* EXERCISE
Using the listing that follows, return every line with the word "уведомление".
* * * * *
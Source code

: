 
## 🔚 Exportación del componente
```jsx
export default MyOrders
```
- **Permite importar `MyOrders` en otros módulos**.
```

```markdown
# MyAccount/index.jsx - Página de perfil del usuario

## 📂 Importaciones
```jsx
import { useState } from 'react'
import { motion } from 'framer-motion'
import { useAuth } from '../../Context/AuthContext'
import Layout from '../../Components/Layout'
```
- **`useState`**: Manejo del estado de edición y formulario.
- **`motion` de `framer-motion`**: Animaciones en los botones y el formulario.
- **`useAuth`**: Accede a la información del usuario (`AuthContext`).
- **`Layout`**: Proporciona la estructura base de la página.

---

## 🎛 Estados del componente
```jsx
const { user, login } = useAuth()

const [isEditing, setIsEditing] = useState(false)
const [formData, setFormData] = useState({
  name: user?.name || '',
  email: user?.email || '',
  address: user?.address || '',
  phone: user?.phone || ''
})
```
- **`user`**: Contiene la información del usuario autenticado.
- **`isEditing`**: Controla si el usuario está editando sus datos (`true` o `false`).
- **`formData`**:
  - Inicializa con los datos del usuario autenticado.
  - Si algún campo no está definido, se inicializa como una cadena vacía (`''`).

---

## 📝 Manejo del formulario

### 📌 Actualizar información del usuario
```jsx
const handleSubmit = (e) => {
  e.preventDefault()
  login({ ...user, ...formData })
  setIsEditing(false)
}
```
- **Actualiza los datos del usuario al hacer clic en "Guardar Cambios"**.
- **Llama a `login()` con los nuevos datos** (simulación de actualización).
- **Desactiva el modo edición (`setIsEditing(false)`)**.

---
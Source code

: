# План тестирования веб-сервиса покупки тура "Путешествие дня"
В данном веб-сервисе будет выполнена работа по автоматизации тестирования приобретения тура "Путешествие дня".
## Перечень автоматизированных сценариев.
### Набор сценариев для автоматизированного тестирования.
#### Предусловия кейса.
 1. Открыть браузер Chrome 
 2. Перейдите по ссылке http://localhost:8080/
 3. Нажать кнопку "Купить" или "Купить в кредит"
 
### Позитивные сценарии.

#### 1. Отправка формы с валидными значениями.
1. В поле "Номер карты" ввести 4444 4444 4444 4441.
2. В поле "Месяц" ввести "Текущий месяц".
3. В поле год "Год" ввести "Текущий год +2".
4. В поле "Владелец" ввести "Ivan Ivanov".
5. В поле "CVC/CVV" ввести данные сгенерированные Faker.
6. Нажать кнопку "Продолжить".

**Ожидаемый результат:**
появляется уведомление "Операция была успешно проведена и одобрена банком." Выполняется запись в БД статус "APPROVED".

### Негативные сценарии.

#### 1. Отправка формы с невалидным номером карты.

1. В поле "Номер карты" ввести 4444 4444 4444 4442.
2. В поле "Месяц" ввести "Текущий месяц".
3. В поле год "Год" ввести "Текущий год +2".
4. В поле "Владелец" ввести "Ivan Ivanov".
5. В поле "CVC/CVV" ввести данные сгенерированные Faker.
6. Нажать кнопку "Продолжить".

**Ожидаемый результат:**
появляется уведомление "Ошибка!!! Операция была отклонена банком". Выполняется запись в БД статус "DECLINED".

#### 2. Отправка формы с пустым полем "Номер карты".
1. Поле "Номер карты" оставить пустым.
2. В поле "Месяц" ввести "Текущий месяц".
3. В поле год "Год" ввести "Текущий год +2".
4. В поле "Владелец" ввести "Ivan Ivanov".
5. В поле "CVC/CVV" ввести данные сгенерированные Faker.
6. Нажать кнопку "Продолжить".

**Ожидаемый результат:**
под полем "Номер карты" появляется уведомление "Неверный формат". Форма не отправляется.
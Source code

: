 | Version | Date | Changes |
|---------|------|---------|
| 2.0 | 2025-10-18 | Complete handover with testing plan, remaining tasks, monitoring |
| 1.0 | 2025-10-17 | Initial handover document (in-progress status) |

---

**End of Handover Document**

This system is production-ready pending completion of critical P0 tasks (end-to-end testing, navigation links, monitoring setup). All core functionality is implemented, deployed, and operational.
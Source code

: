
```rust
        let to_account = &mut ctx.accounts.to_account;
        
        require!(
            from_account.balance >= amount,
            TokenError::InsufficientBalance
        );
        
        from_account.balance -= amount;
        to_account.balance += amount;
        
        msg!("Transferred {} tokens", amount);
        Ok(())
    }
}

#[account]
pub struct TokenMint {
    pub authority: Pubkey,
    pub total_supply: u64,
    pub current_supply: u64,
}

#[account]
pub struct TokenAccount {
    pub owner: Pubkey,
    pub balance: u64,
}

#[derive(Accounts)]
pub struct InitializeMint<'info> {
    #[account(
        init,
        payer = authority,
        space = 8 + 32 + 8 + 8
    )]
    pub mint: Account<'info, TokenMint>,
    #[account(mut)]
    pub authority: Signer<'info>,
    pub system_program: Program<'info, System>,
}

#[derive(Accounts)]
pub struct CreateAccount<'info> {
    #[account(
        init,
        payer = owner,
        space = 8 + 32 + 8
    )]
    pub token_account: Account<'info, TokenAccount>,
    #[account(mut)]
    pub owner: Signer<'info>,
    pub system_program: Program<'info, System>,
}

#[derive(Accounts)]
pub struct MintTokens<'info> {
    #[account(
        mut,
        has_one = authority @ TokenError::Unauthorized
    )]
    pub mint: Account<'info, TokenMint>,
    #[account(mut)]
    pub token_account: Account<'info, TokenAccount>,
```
* * * * *
* EXPECTED ANSWER
появляется уведомление "Операция была успешно проведена и одобрена банком." Выполняется запись в БД статус "APPROVED".
появляется уведомление "Ошибка!!! Операция была отклонена банком". Выполняется запись в БД статус "DECLINED".
под полем "Номер карты" появляется уведомление "Неверный формат". Форма не отправляется.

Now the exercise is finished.